Is the implication of this statement profound? If manas is inherently free from a certain affliction, can the six consciousnesses still possess that affliction by relying on manas? If manas inherently possesses a certain affliction, can the six consciousnesses alone become pure by relying on manas? If the six consciousnesses alone could become pure, why then is it said that the six consciousnesses depend on manas for their defilement or purity?
Those who study and practice the Buddha Dharma, whether following the Mahayana or the Hinayana path, should experience minds that grow increasingly pure, increasingly aligned with wholesome dharmas, and increasingly unconditioned.
If, after practicing for some time, all six consciousnesses align with wholesome dharmas, yet manas still fails to align with wholesome dharmas, then manas has not been successfully permeated. The practice has not achieved preliminary success. Manas would still dominate, directing the six consciousnesses to create unwholesome actions aligned with itself. Thus, physical, verbal, and mental actions cannot become pure, and it would be impossible to sever the view of self or realize the mind through enlightenment. If manas does not correspond to the eleven wholesome dharmas, the study of Buddhism is a failure. Wholesome dharma seeds cannot be stored in the Tathāgatagarbha (Buddha-nature), and one will not enjoy the karmic fruits of wholesome actions in future lives.

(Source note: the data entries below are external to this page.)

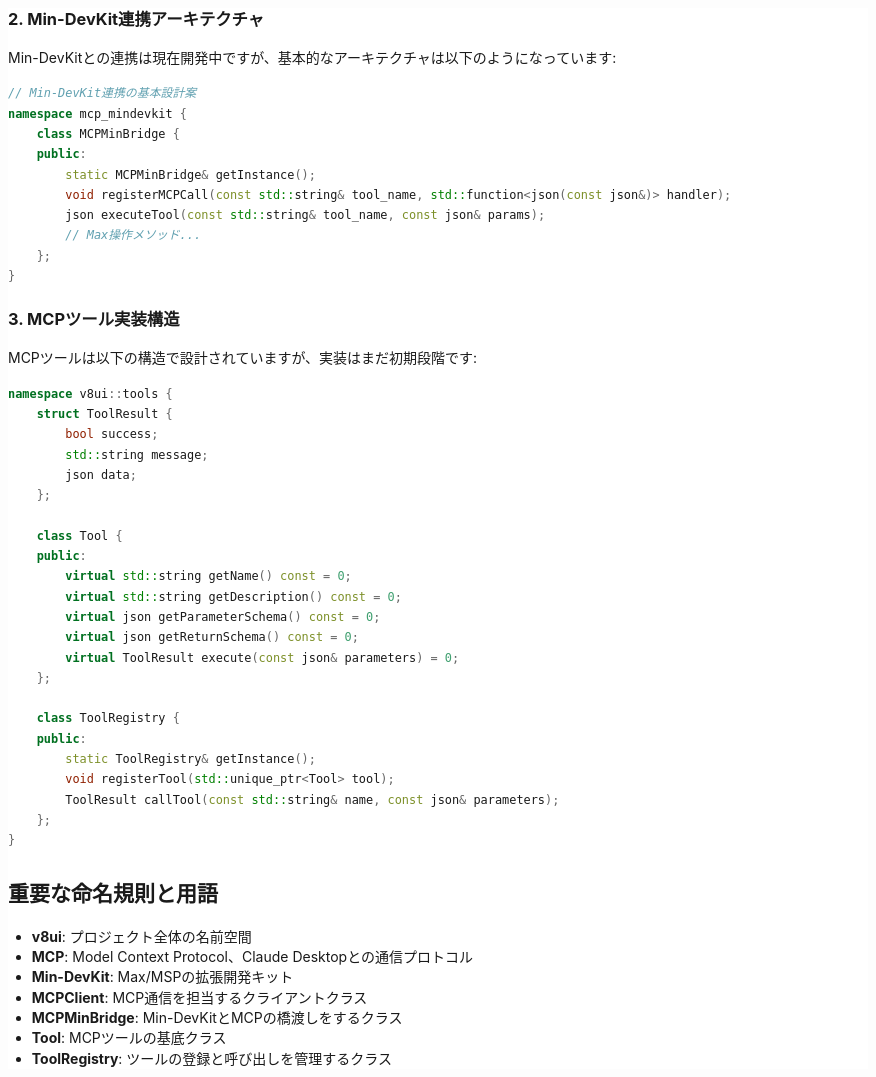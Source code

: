 ### 2. Min-DevKit連携アーキテクチャ

Min-DevKitとの連携は現在開発中ですが、基本的なアーキテクチャは以下のようになっています:

```cpp
// Min-DevKit連携の基本設計案
namespace mcp_mindevkit {
    class MCPMinBridge {
    public:
        static MCPMinBridge& getInstance();
        void registerMCPCall(const std::string& tool_name, std::function<json(const json&)> handler);
        json executeTool(const std::string& tool_name, const json& params);
        // Max操作メソッド...
    };
}
```

### 3. MCPツール実装構造

MCPツールは以下の構造で設計されていますが、実装はまだ初期段階です:

```cpp
namespace v8ui::tools {
    struct ToolResult {
        bool success;
        std::string message;
        json data;
    };

    class Tool {
    public:
        virtual std::string getName() const = 0;
        virtual std::string getDescription() const = 0;
        virtual json getParameterSchema() const = 0;
        virtual json getReturnSchema() const = 0;
        virtual ToolResult execute(const json& parameters) = 0;
    };

    class ToolRegistry {
    public:
        static ToolRegistry& getInstance();
        void registerTool(std::unique_ptr<Tool> tool);
        ToolResult callTool(const std::string& name, const json& parameters);
    };
}
```

## 重要な命名規則と用語

- **v8ui**: プロジェクト全体の名前空間
- **MCP**: Model Context Protocol、Claude Desktopとの通信プロトコル
- **Min-DevKit**: Max/MSPの拡張開発キット
- **MCPClient**: MCP通信を担当するクライアントクラス
- **MCPMinBridge**: Min-DevKitとMCPの橋渡しをするクラス
- **Tool**: MCPツールの基底クラス
- **ToolRegistry**: ツールの登録と呼び出しを管理するクラス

If manas has not been successfully permeated, all mental activities in dreams are the activities of manas. Consciousness cannot take charge; it is inevitably subject to manas’s flow and control, just as at the moment of death. Thus, acts like killing, arson, malicious retaliation, violent confrontations, and other defiled, hateful karmic actions in dreams—do they all correspond to manas? If manas lacks these defiled mental activities of greed, hatred, and delusion, how could it produce such dreams? Moreover, in dreams, consciousness cannot persuade manas; it often drifts with manas’s flow, identical to the state during the bardo (intermediate state) after death. Whatever afflictions manifest in dreams, manas possesses those same afflictions while awake. If mental activities in dreams correspond to the eleven wholesome factors, then manas corresponds to the eleven wholesome factors while awake; otherwise, it could not produce karmic actions aligned with the eleven wholesome factors.